• Exercise objective:
In the data below, find every line that has the string "Atamxnige", and copy it.
======== Records supplied
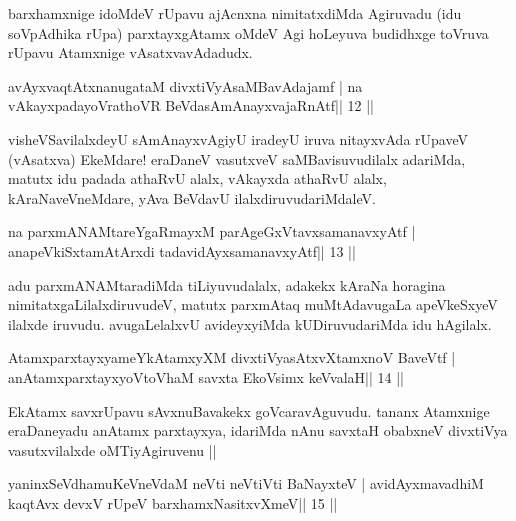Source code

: \begin{artha}
barxhamxnige idoMdeV rUpavu ajAcnxna nimitatxdiMda Agiruvadu (idu
soVpAdhika rUpa) parxtayxgAtamx oMdeV Agi hoLeyuva budidhxge toVruva
rUpavu Atamxnige vAsatxvavAdadudx.
\end{artha}

\begin{shl}
avAyxvaqtAtxnanugataM divxtiVyAsaMBavAdajamf |
na vAkayxpadayoVrathoVR BeVdasAmAnayxvajaRnAtf\hfill || 12 ||
\end{shl}

\begin{artha}
visheVSavilalxdeyU sAmAnayxvAgiyU iradeyU iruva nitayxvAda rUpaveV (vAsatxva) EkeMdare! eraDaneV vasutxveV saMBavisuvudilalx adariMda, matutx idu padada athaRvU alalx, vAkayxda athaRvU alalx, kAraNaveVneMdare, yAva BeVdavU ilalxdiruvudariMdaleV.
\end{artha}

\begin{shl}
na parxmANAMtareYgaRmayxM parAgeGxVtavxsamanavxyAtf |
anapeVkiSxtamAtArxdi tadavidAyxsamanavxyAtf\hfill || 13 ||
\end{shl}

\begin{artha}
adu parxmANAMtaradiMda tiLiyuvudalalx, adakekx kAraNa horagina nimitatxgaLilalxdiruvudeV, matutx parxmAtaq muMtAdavugaLa apeVkeSxyeV ilalxde iruvudu. avugaLelalxvU avideyxyiMda kUDiruvudariMda idu hAgilalx.
\end{artha}



\begin{shl}
AtamxparxtayxyameYkAtamxyXM divxtiVyasAtxvXtamxnoV BaveVtf |
anAtamxparxtayxyoV\s toV\s haM savxta EkoV\s simx keVvalaH\hfill || 14 ||
\end{shl}

\begin{artha}
EkAtamx savxrUpavu sAvxnuBavakekx goVcaravAguvudu. tananx Atamxnige
eraDaneyadu anAtamx parxtayxya, idariMda nAnu savxtaH obabxneV
divxtiVya vasutxvilalxde oMTiyAgiruvenu || 
\end{artha}



\begin{shl}
yaninxSeVdhamuKeVneVdaM neVti neVtiVti BaNayxteV |
avidAyxmavadhiM kaqtAvx devxV rUpeV barxhamxNasitxvXmeV\hfill || 15 ||
\end{shl}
================
• Solution:
rUpavu Atamxnige vAsatxvavAdadudx.
EkAtamx savxrUpavu sAvxnuBavakekx goVcaravAguvudu. tananx Atamxnige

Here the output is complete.